Persistent poverty perpetuates human trafficking
Sultana Rahman
Human trafficking is rapidly rising due to persistent poverty that forces the vulnerable people to be trapped in the name of better jobs in abroad. Bangladesh National Women Lawyers Association (BNWLA) in a study revealed that almost all victims of human traffickers are from poor families. Of them 95 per cent female victims are illiterate, 5 per cent have primary education, 61 per cent landless, 50 per cent women are lured with offers of lucrative jobs and 15 per cent are trafficked by marriage offers. BNWLA repatriated a total of 116 women and children from different parts of the country in 1999. Meanwhile, UNICEF revealed that most of the guardians of trafficked women and children are landless, and of them 45 per cent are farmers and 16 per cent day-laborers while the rest are small traders. "Trafficking may not be controlled without poverty alleviation specially in boarder areas," Masud Hassan Siddique, project coordinator of Trafficking in Children, South Asia (TCSA) under ILO said.
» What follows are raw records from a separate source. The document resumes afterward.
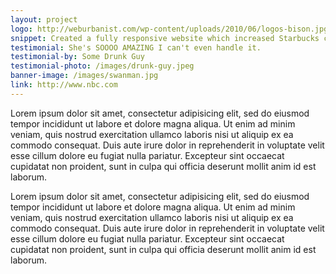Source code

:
 ```yaml
---
layout: project
logo: http://weburbanist.com/wp-content/uploads/2010/06/logos-bison.jpg
snippet: Created a fully responsive website which increased Starbucks conversion rate by 53%
testimonial: She's SOOOO AMAZING I can't even handle it.
testimonial-by: Some Drunk Guy
testimonial-photo: /images/drunk-guy.jpeg
banner-image: /images/swanman.jpg
link: http://www.nbc.com
---
```

Lorem ipsum dolor sit amet, consectetur adipisicing elit, sed do eiusmod tempor incididunt ut labore et dolore magna aliqua. Ut enim ad minim veniam, quis nostrud exercitation ullamco laboris nisi ut aliquip ex ea commodo consequat. Duis aute irure dolor in reprehenderit in voluptate velit esse cillum dolore eu fugiat nulla pariatur. Excepteur sint occaecat cupidatat non proident, sunt in culpa qui officia deserunt mollit anim id est laborum.

Lorem ipsum dolor sit amet, consectetur adipisicing elit, sed do eiusmod tempor incididunt ut labore et dolore magna aliqua. Ut enim ad minim veniam, quis nostrud exercitation ullamco laboris nisi ut aliquip ex ea commodo consequat. Duis aute irure dolor in reprehenderit in voluptate velit esse cillum dolore eu fugiat nulla pariatur. Excepteur sint occaecat cupidatat non proident, sunt in culpa qui officia deserunt mollit anim id est laborum.

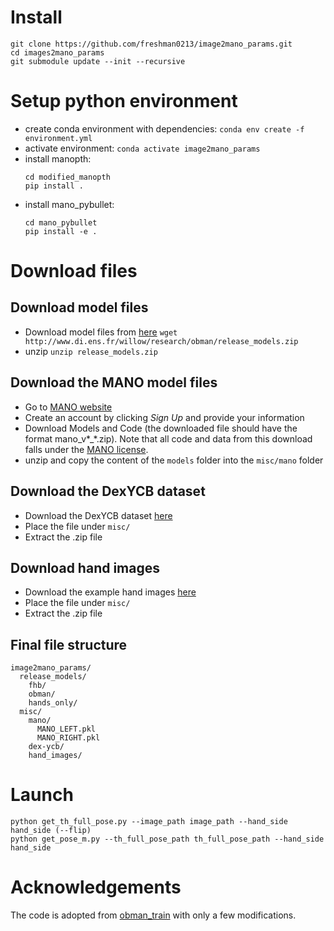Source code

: # Install

```
git clone https://github.com/freshman0213/image2mano_params.git
cd images2mano_params
git submodule update --init --recursive
```


# Setup python environment

- create conda environment with dependencies: `conda env create -f environment.yml`
- activate environment: `conda activate image2mano_params`
- install manopth:
  ```
  cd modified_manopth
  pip install .
  ```
- install mano_pybullet:
  ```
  cd mano_pybullet
  pip install -e .
  ```

# Download files

## Download model files

- Download model files from [here](http://www.di.ens.fr/willow/research/obman/release_models.zip) `wget http://www.di.ens.fr/willow/research/obman/release_models.zip`
- unzip `unzip release_models.zip`

## Download the MANO model files

- Go to [MANO website](http://mano.is.tue.mpg.de/)
- Create an account by clicking *Sign Up* and provide your information
- Download Models and Code (the downloaded file should have the format mano_v*_*.zip). Note that all code and data from this download falls under the [MANO license](http://mano.is.tue.mpg.de/license).
- unzip and copy the content of the `models` folder into the `misc/mano` folder

## Download the DexYCB dataset

- Download the DexYCB dataset [here](https://drive.google.com/file/d/1YhbSyuWB4JpANorp2E6hwzaqqU7drEfy/view?usp=sharing)
- Place the file under `misc/`
- Extract the .zip file

## Download hand images

- Download the example hand images [here](https://drive.google.com/file/d/1uZQrjsguuNuaNLiqvvN8NOk-6iH_9O8b/view?usp=sharing)
- Place the file under `misc/`
- Extract the .zip file

## Final file structure
```
image2mano_params/
  release_models/
    fhb/
    obman/
    hands_only/
  misc/
    mano/
      MANO_LEFT.pkl
      MANO_RIGHT.pkl
    dex-ycb/
    hand_images/
```

# Launch

```
python get_th_full_pose.py --image_path image_path --hand_side hand_side (--flip)
python get_pose_m.py --th_full_pose_path th_full_pose_path --hand_side hand_side
```

# Acknowledgements

The code is adopted from [obman_train](https://github.com/hassony2/obman_train) with only a few modifications.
TCSA has identified poverty along six other causes for trafficking of women and children from this part of the world. Over two lakh women and children were trafficked out of Bangladesh to India in the last 10 years while the rescue rate is only 8.88 per cent. The4 victims who are smuggled to various middle eastern countries and Pakistan, and mostly forced into prostitution. The report showed that 20 per cent of the trafficked women are working in brothels of Kolkata while some five lakh in Pakistan and other parts of India. Some 25,000 women and children are trafficked out of Bangladesh to other countries every year. The International Organisation for Migration (IOM) estimated, between 700,000 and 2 million women and children are trafficked globally every year for exploitative purposes. It makes an annual business of about ten to twelve billion US dollars. The history of women and child trafficking from Bangladesh goes back to the early 50s when camel race and the use of children as 'jockeys' gained momentum in the Middle East. In the course of time, this criminal business has taken an alarming proportion. Women and children are trafficked out of Bangladesh to various countries through a good number of routes. Satkhira frontier is one through which 66 per cent women and children are smuggled out of the country. Creating job opportunities is needed to curb the menace of human trafficking in boarder areas.